Spotted knapweed and tansy on the bank of the Clark Fork River

Above: A stand of spotted knapweed along the Clark Fork. The yellow flower behind it is common tansy, another invasive.

It’s bad enough to be an invasive species — the term shows a major fall in public esteem from the days when acclimatization was the rage. But as a descriptor, ‘invasive species’ doesn’t have a patch on ‘noxious weed’. Call something a noxious weed and there’s no doubt where you stand on it. You stand where you can best stamp it out.

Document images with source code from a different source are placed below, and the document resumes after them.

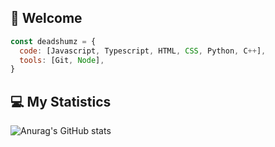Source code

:## 👋 Welcome
```js
const deadshumz = {
  code: [Javascript, Typescript, HTML, CSS, Python, C++],
  tools: [Git, Node],
}
```
## 💻 My Statistics
![Anurag's GitHub stats](https://github-readme-stats.vercel.app/api?username=deadshumz&show_icons=true&theme=graywhite)

<!--
**Shumzzzz/Shumzzzz** is a ✨ _special_ ✨ repository because its `README.md` (this file) appears on your GitHub profile.

Here are some ideas to get you started:

- 🔭 I’m currently working on ...
- 🌱 I’m currently learning ...
- 👯 I’m looking to collaborate on ...
- 🤔 I’m looking for help with ...
- 💬 Ask me about ...
- 📫 How to reach me: ...
- 😄 Pronouns: ...
- ⚡ Fun fact: ...
-->
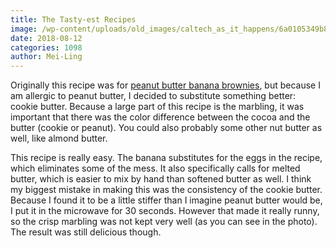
 ```yaml
---
title: The Tasty-est Recipes
image: /wp-content/uploads/old_images/caltech_as_it_happens/6a0105349b8251970b022ad37fc061200d.jpg
date: 2018-08-12
categories: 1098
author: Mei-Ling
---
```


Originally this recipe was for [peanut butter banana brownies](https://tasty.co/recipe/peanut-butter-banana-brownies), but because I am allergic to peanut butter, I decided to substitute something better: cookie butter. Because a large part of this recipe is the marbling, it was important that there was the color difference between the cocoa and the butter (cookie or peanut). You could also probably some other nut butter as well, like almond butter.

This recipe is really easy. The banana substitutes for the eggs in the recipe, which eliminates some of the mess. It also specifically calls for melted butter, which is easier to mix by hand than softened butter as well. I think my biggest mistake in making this was the consistency of the cookie butter. Because I found it to be a little stiffer than I imagine peanut butter would be, I put it in the microwave for 30 seconds. However that made it really runny, so the crisp marbling was not kept very well (as you can see in the photo). The result was still delicious though.

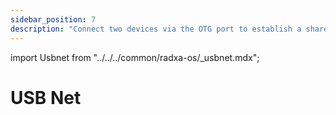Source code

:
 ```yaml
---
sidebar_position: 7
description: "Connect two devices via the OTG port to establish a shared network."
---
```


import Usbnet from "../../../common/radxa-os/\_usbnet.mdx";

# USB Net

<Usbnet />

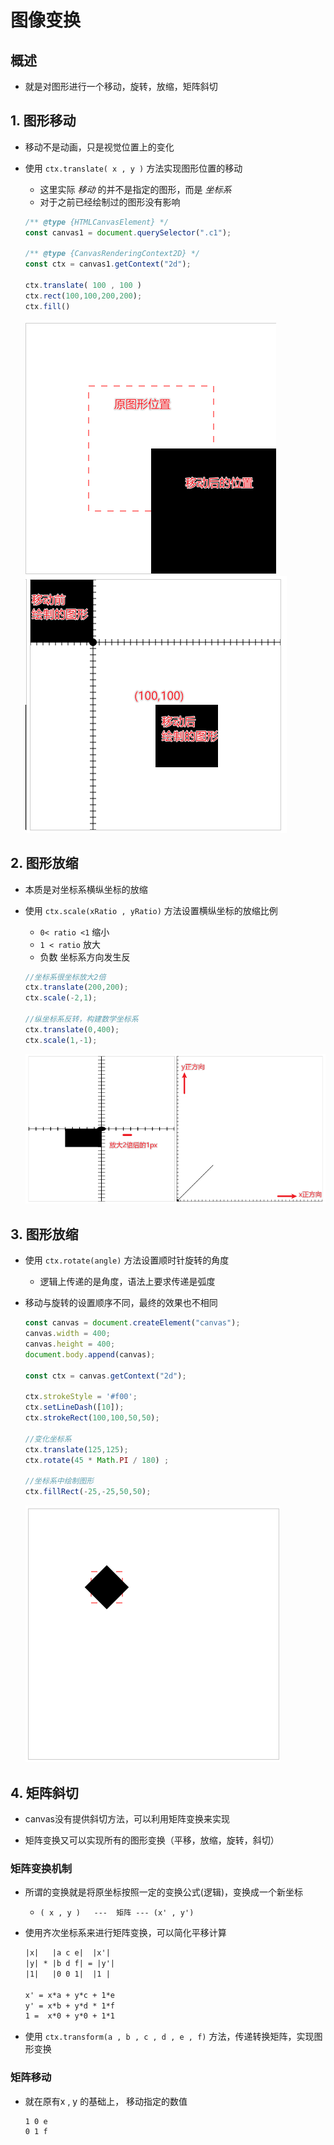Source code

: # 图像变换

## 概述

+ 就是对图形进行一个移动，旋转，放缩，矩阵斜切

## 1. 图形移动

+ 移动不是动画，只是视觉位置上的变化

+ 使用 `ctx.translate( x , y )` 方法实现图形位置的移动

  + 这里实际 *移动* 的并不是指定的图形，而是 *坐标系*
  + 对于之前已经绘制过的图形没有影响

  ```js
  /** @type {HTMLCanvasElement} */
  const canvas1 = document.querySelector(".c1");

  /** @type {CanvasRenderingContext2D} */
  const ctx = canvas1.getContext("2d");

  ctx.translate( 100 , 100 )
  ctx.rect(100,100,200,200);
  ctx.fill()
  ```

  ![图像移动](./images/translate.png)
  ![translate坐标系](./images/translate坐标系.png)

## 2. 图形放缩

+ 本质是对坐标系横纵坐标的放缩

+ 使用 `ctx.scale(xRatio , yRatio)` 方法设置横纵坐标的放缩比例

  + `0< ratio <1` 缩小
  + `1 < ratio` 放大
  + 负数 坐标系方向发生反

  ```js
  //坐标系很坐标放大2倍
  ctx.translate(200,200);
  ctx.scale(-2,1);

  //纵坐标系反转，构建数学坐标系
  ctx.translate(0,400);
  ctx.scale(1,-1);
  ```

  ![缩放](./images/scale.png)

## 3. 图形放缩

+ 使用 `ctx.rotate(angle)` 方法设置顺时针旋转的角度

  + 逻辑上传递的是角度，语法上要求传递是弧度

+ 移动与旋转的设置顺序不同，最终的效果也不相同

  ```js
  const canvas = document.createElement("canvas");
  canvas.width = 400;
  canvas.height = 400;
  document.body.append(canvas);

  const ctx = canvas.getContext("2d");

  ctx.strokeStyle = '#f00';
  ctx.setLineDash([10]);
  ctx.strokeRect(100,100,50,50);

  //变化坐标系
  ctx.translate(125,125);
  ctx.rotate(45 * Math.PI / 180) ;

  //坐标系中绘制图形
  ctx.fillRect(-25,-25,50,50);
  ```

  ![放缩](./images/rotate.png)

## 4. 矩阵斜切

+ canvas没有提供斜切方法，可以利用矩阵变换来实现

+ 矩阵变换又可以实现所有的图形变换（平移，放缩，旋转，斜切）

### 矩阵变换机制

+ 所谓的变换就是将原坐标按照一定的变换公式(逻辑)，变换成一个新坐标

  + `( x , y )   ---  矩阵 --- (x' , y')`

+ 使用齐次坐标系来进行矩阵变换，可以简化平移计算

  ```txt
  |x|   |a c e|  |x'|
  |y| * |b d f| = |y'|
  |1|   |0 0 1|  |1 |

  x' = x*a + y*c + 1*e
  y' = x*b + y*d * 1*f
  1 =  x*0 + y*0 + 1*1
  ```

+ 使用 `ctx.transform(a , b , c , d , e , f)` 方法，传递转换矩阵，实现图形变换

### 矩阵移动

+ 就在原有x , y 的基础上， 移动指定的数值

  ```text
  1 0 e
  0 1 f
  ```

The state of Montana is very firm on the subject of spotted knapweed, and the closely related diffuse knapweed and Russian knapweed. They are noxious weeds. (Indeed, some reports take the term ‘noxious’ quite literally, stating that knapweeds exude natural herbicides to discourage competition and can cause irritation to the skin of humans trying to pull them; one rumor gives them the power to induce ‘hand cancer’ if not handled with gloves.) Spotted knapweed arrived in Montana in the 1920s, most likely in a batch of alfalfa seed or perhaps on the creep down from western Canada, where it may have come ashore in the ballast of ships. Since then, it has been pulled and plucked, sprayed and dusted, mowed and set on fire. Thirteen different insects have been introduced into Montana in their turn as biological controls for knapweeds, from weevils that attack the roots to flies that lay eggs in the seed-heads. And yet it persists.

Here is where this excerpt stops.